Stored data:
════

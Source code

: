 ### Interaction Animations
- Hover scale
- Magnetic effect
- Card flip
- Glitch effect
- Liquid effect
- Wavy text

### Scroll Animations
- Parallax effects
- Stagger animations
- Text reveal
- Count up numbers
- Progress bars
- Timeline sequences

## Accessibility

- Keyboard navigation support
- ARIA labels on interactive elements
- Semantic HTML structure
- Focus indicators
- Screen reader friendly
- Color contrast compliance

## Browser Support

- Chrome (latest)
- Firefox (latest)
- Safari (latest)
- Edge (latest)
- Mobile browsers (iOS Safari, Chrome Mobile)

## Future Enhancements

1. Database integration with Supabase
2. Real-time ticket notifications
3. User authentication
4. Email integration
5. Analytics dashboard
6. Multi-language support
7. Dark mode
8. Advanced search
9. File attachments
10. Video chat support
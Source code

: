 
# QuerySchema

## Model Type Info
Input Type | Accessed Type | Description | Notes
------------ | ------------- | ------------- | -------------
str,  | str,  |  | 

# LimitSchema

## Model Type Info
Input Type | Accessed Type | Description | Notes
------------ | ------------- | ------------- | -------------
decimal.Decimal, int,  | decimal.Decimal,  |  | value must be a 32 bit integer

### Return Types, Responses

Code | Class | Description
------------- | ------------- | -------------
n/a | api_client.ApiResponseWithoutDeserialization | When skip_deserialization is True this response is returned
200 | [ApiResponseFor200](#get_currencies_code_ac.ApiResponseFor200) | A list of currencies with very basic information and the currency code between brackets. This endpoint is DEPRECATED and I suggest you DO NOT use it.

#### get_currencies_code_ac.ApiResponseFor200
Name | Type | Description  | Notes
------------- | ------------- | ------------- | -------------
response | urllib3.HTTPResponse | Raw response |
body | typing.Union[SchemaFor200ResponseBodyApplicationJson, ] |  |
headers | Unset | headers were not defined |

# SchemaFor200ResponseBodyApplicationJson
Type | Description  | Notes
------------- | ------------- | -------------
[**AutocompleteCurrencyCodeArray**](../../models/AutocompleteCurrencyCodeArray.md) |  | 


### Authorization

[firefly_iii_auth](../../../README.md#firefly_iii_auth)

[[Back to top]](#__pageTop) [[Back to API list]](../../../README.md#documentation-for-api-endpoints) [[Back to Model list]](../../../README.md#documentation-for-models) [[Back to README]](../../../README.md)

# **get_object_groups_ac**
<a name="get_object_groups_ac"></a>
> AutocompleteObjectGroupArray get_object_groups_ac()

════

- Exercise prompt: The exercise is to copy out every line above that has the word "Description" in it.

- Exercise answer:
Input Type | Accessed Type | Description | Notes
Input Type | Accessed Type | Description | Notes
Code | Class | Description
Name | Type | Description  | Notes
Type | Description  | Notes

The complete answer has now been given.